**Goal of the exercise**
Write the records out again. Match them exactly.

**Data for this task**
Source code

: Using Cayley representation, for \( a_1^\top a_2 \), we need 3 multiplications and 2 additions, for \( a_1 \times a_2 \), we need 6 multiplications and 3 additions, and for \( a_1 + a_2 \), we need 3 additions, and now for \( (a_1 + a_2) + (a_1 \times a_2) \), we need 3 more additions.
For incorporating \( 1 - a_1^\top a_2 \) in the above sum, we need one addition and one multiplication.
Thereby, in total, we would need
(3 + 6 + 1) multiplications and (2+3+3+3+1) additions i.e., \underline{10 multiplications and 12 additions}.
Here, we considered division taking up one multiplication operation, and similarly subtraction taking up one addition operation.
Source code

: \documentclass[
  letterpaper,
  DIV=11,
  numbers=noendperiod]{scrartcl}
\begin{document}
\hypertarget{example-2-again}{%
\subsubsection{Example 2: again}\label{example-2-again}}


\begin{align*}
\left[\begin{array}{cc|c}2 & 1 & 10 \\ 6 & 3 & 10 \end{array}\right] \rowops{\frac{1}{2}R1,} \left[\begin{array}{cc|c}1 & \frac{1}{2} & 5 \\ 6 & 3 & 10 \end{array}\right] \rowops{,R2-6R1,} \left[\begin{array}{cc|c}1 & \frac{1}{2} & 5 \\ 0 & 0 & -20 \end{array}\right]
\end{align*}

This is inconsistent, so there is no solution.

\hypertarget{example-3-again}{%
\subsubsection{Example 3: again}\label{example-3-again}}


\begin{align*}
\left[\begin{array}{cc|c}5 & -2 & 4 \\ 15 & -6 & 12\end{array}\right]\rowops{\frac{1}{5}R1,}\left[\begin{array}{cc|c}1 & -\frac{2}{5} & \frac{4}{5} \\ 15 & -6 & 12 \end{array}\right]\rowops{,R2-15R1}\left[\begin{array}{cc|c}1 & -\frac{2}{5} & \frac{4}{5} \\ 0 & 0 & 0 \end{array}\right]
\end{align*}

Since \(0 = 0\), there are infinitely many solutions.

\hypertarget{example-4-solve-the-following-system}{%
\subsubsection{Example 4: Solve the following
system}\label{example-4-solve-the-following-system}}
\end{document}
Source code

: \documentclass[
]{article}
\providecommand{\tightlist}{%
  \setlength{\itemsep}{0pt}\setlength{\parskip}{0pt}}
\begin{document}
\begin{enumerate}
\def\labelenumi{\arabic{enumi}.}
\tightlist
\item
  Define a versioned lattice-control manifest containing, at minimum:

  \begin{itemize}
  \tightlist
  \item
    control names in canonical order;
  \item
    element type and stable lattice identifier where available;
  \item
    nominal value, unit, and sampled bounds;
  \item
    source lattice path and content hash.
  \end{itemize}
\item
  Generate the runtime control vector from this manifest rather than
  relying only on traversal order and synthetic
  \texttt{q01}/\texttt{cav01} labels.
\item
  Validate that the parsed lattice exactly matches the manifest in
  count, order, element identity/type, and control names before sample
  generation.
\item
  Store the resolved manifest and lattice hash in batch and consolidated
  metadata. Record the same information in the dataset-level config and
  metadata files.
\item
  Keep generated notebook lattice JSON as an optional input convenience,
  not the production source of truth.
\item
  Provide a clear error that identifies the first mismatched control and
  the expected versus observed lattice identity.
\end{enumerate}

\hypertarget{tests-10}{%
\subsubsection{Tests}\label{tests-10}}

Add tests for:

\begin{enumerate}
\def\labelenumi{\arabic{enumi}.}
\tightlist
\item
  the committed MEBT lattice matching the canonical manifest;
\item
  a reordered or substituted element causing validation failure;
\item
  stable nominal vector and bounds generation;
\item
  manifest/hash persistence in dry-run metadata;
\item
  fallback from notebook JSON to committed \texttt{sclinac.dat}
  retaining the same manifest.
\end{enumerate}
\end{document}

**Finished task**
Source code

: Using Cayley representation, for \( a_1^\top a_2 \), we need 3 multiplications and 2 additions, for \( a_1 \times a_2 \), we need 6 multiplications and 3 additions, and for \( a_1 + a_2 \), we need 3 additions, and now for \( (a_1 + a_2) + (a_1 \times a_2) \), we need 3 more additions.
For incorporating \( 1 - a_1^\top a_2 \) in the above sum, we need one addition and one multiplication.
Thereby, in total, we would need
(3 + 6 + 1) multiplications and (2+3+3+3+1) additions i.e., \underline{10 multiplications and 12 additions}.
Here, we considered division taking up one multiplication operation, and similarly subtraction taking up one addition operation.
Source code

: \documentclass[
  letterpaper,
  DIV=11,
  numbers=noendperiod]{scrartcl}
\begin{document}
\hypertarget{example-2-again}{%
\subsubsection{Example 2: again}\label{example-2-again}}


\begin{align*}
\left[\begin{array}{cc|c}2 & 1 & 10 \\ 6 & 3 & 10 \end{array}\right] \rowops{\frac{1}{2}R1,} \left[\begin{array}{cc|c}1 & \frac{1}{2} & 5 \\ 6 & 3 & 10 \end{array}\right] \rowops{,R2-6R1,} \left[\begin{array}{cc|c}1 & \frac{1}{2} & 5 \\ 0 & 0 & -20 \end{array}\right]
\end{align*}

This is inconsistent, so there is no solution.

\hypertarget{example-3-again}{%
\subsubsection{Example 3: again}\label{example-3-again}}


\begin{align*}
\left[\begin{array}{cc|c}5 & -2 & 4 \\ 15 & -6 & 12\end{array}\right]\rowops{\frac{1}{5}R1,}\left[\begin{array}{cc|c}1 & -\frac{2}{5} & \frac{4}{5} \\ 15 & -6 & 12 \end{array}\right]\rowops{,R2-15R1}\left[\begin{array}{cc|c}1 & -\frac{2}{5} & \frac{4}{5} \\ 0 & 0 & 0 \end{array}\right]
\end{align*}

Since \(0 = 0\), there are infinitely many solutions.

\hypertarget{example-4-solve-the-following-system}{%
\subsubsection{Example 4: Solve the following
system}\label{example-4-solve-the-following-system}}
\end{document}
Source code

: \documentclass[
]{article}
\providecommand{\tightlist}{%
  \setlength{\itemsep}{0pt}\setlength{\parskip}{0pt}}
\begin{document}
\begin{enumerate}
\def\labelenumi{\arabic{enumi}.}
\tightlist
\item
  Define a versioned lattice-control manifest containing, at minimum:

  \begin{itemize}
  \tightlist
  \item
    control names in canonical order;
  \item
    element type and stable lattice identifier where available;
  \item
    nominal value, unit, and sampled bounds;
  \item
    source lattice path and content hash.
  \end{itemize}
\item
  Generate the runtime control vector from this manifest rather than
  relying only on traversal order and synthetic
  \texttt{q01}/\texttt{cav01} labels.
\item
  Validate that the parsed lattice exactly matches the manifest in
  count, order, element identity/type, and control names before sample
  generation.
\item
  Store the resolved manifest and lattice hash in batch and consolidated
  metadata. Record the same information in the dataset-level config and
  metadata files.
\item
  Keep generated notebook lattice JSON as an optional input convenience,
  not the production source of truth.
\item
  Provide a clear error that identifies the first mismatched control and
  the expected versus observed lattice identity.
\end{enumerate}

\hypertarget{tests-10}{%
\subsubsection{Tests}\label{tests-10}}

Add tests for:

\begin{enumerate}
\def\labelenumi{\arabic{enumi}.}
\tightlist
\item
  the committed MEBT lattice matching the canonical manifest;
\item
  a reordered or substituted element causing validation failure;
\item
  stable nominal vector and bounds generation;
\item
  manifest/hash persistence in dry-run metadata;
\item
  fallback from notebook JSON to committed \texttt{sclinac.dat}
  retaining the same manifest.
\end{enumerate}
\end{document}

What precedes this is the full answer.